- At work on the People’s Palace murals, 1936
- Born: 30 August 1911 Norwood, London, England
- Died: 1991 (aged 79–80) Hampstead, London, England
- Known for: Painting, book illustration, murals
- Spouse(s): John Cooper, Eric Phillips

= Phyllis Bray =

English painter (1911-1991)

Phyllis Bray (30 August 1911 – 1991) was a British artist and illustrator known for involvement in the East London Group of artists, for the murals she produced and for illustrating children's books. During her career she also exhibited at the Royal Academy and at several leading London galleries.

==Early life and education==
Bray was born in Norwood in west London. Her father, William de Bray, was a British diplomat, who was at one point an attaché to the court of the mother of Tsar Nicholas II of Russia. Bray obtained a scholarship to study at the Slade School of Art from 1927 to 1931, where her tutor was Henry Tonks.

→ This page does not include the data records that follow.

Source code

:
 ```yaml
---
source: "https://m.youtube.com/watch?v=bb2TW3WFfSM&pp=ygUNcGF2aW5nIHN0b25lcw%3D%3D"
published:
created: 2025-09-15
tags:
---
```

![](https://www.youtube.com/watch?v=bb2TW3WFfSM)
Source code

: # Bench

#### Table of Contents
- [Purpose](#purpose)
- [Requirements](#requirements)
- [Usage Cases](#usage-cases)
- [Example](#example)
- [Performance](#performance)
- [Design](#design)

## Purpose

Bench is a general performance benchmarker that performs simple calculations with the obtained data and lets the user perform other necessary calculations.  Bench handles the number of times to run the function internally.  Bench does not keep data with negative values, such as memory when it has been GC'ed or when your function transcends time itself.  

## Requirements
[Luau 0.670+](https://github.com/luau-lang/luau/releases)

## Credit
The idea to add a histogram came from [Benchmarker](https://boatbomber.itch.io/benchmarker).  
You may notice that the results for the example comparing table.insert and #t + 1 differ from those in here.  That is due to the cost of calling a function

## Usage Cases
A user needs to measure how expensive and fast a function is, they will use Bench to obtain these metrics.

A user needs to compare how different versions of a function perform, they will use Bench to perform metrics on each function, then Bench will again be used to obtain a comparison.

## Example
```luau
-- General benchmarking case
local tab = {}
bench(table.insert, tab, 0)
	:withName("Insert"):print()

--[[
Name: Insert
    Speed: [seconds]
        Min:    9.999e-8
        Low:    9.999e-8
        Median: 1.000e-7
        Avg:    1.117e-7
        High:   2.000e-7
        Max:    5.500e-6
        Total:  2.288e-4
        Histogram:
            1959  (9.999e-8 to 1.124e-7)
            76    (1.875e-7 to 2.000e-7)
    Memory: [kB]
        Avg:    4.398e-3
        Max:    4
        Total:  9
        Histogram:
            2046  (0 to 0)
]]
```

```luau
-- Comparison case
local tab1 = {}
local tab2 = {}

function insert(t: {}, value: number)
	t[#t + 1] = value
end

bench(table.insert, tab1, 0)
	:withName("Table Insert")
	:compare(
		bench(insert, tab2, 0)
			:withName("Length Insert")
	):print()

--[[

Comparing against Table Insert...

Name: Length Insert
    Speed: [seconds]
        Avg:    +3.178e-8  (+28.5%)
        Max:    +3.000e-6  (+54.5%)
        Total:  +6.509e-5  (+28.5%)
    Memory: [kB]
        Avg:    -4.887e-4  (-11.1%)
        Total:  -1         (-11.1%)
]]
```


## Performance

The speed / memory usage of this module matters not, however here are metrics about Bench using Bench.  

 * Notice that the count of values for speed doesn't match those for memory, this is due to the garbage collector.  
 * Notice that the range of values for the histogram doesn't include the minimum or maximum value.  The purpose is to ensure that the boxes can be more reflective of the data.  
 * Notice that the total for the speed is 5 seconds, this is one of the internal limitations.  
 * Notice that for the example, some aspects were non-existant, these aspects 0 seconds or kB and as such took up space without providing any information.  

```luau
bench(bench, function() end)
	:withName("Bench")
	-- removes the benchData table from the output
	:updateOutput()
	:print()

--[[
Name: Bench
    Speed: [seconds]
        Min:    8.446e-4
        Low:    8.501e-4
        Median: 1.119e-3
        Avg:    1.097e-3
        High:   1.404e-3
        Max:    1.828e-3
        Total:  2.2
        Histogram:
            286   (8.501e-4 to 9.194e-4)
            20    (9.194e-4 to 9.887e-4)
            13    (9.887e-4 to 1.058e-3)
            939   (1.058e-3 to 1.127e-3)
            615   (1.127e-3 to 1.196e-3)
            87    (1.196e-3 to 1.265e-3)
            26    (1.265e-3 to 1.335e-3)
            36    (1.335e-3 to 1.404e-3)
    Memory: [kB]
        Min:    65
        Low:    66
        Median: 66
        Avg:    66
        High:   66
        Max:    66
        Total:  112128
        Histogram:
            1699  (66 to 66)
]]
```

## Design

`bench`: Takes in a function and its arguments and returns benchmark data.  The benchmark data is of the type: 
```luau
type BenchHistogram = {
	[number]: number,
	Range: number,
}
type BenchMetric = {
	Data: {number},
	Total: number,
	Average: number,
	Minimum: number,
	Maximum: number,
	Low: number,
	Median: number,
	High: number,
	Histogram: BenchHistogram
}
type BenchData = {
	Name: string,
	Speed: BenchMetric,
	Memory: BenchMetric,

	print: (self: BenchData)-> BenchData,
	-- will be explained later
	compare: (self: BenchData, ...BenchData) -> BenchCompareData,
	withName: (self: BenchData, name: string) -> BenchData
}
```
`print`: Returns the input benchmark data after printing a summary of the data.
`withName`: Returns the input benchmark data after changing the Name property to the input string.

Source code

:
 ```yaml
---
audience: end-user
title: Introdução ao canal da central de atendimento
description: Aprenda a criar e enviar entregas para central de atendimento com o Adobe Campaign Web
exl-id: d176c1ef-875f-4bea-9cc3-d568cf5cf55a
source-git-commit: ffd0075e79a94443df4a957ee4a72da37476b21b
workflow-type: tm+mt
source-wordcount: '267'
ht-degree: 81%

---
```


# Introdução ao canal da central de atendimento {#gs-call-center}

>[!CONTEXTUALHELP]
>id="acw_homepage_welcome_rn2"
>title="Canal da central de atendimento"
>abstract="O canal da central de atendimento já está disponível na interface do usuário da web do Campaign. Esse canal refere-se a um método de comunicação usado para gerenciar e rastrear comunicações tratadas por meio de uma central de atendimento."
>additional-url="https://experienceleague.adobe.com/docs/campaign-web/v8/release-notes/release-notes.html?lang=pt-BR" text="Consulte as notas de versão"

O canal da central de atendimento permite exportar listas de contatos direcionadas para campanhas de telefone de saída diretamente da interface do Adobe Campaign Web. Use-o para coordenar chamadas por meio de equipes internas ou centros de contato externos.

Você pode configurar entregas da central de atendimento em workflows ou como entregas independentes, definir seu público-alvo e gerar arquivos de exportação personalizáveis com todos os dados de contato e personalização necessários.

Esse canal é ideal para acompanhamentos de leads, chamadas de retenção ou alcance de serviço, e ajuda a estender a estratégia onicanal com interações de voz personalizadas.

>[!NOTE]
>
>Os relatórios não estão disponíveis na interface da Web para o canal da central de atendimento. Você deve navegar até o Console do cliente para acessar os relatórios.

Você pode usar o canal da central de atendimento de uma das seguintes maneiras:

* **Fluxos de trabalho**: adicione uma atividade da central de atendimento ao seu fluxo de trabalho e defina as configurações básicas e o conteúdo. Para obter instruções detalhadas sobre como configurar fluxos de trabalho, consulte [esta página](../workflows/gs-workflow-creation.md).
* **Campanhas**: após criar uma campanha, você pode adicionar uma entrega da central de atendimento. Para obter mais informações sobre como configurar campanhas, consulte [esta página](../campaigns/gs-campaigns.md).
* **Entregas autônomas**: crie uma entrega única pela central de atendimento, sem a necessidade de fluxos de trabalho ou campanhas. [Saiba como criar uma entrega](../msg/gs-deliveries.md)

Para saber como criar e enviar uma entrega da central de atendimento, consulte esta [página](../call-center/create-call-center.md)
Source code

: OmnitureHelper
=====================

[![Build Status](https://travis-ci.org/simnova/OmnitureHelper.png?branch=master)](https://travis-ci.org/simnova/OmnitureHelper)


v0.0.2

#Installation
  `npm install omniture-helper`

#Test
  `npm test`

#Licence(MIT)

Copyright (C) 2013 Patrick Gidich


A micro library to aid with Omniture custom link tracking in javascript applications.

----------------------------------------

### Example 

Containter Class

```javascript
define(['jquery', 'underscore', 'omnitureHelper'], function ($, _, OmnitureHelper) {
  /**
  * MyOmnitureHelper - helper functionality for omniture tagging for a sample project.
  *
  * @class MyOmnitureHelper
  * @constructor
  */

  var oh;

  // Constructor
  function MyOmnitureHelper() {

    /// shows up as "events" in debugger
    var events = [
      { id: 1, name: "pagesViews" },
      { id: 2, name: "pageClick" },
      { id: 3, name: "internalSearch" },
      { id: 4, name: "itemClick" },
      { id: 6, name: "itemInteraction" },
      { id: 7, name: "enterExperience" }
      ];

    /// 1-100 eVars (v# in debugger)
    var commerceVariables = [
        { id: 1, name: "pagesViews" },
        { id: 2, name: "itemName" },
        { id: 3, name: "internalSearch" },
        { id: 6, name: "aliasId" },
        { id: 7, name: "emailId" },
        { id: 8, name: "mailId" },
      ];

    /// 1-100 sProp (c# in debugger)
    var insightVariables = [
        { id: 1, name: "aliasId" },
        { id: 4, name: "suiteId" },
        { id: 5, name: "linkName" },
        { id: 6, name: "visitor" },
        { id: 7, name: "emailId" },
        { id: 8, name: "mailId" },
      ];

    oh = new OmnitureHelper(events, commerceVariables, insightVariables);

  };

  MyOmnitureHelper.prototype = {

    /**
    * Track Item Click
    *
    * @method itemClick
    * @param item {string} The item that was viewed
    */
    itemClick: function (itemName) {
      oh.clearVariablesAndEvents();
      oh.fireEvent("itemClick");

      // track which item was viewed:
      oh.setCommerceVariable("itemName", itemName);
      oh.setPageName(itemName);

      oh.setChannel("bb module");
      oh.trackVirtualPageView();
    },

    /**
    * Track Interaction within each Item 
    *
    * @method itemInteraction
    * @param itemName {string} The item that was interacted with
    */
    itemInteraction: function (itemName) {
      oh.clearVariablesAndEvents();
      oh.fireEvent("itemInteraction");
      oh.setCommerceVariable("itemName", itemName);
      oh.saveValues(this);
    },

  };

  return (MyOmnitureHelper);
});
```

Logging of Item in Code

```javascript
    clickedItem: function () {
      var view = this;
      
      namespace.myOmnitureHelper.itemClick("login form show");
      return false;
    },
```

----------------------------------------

At the Slade Bray won several prizes.

== Career ==
In 1933 she was elected to the London Group and also married her first husband, the artist, and fellow evening-class teacher, John Cooper and together they were to become core members of the East London Group.

Bray became known for her landscapes, which she painted in both oils and watercolours, and for her murals. For over forty years Bray worked with the muralist Hans Feibusch painting in churches across Britain. A series of twelve murals, completed in 1964, by Feibusch and Bray, in the central hall of Newport Civic Centre depicts the history of Newport.

Bray also worked on a number of solo projects, such as the three murals, on Music, Drama and Ballet, she produced for the People's Palace on the Mile End Road in east London. These works were thought to have been destroyed but large sections of them were rediscovered, under layers of later painting, when the building was acquired by Queen Mary University of London and are now on display again.

A mural Bray painted for St Crispin's Church in Bermondsey remains intact.

Several leading publishers, including the Oxford University Press and Faber & Faber, commissioned Bray to illustrate books, including several works for children. Bray also designed a 1938 poster for London Transport promoting the Wimbledon tennis championship.

Bray designed advertising material for Shell-Mex & BP and for the John Lewis Partnership. Throughout the 1950s and 1960s Bray built up a collection of jewellery, mostly from the medieval and Renaissance periods, which was sold at Christie's in 1989.

== Exhibitions and museum collections ==
Bray exhibited at the Royal Academy in 1950, 1952, 1955 and in 1960. Her work was included in group shows at the Leicester Galleries in London and she had solo shows Drian Gallery in London and the Mignion Gallery in Bath.

The Walker Art Gallery in Liverpool, the Blackpool Art Gallery, New College, Oxford, and the UK Government Art Collection hold examples of her work. A memorial exhibition was held in 1998 at the Collyer Bristow gallery; the exhibition space within the offices of law firm Collyer Bristow.

Phyllis Bray: Myth & Nature, a retrospective exhibition is on show at The Batsford Gallery in Hackney, East London until 21 June 2026.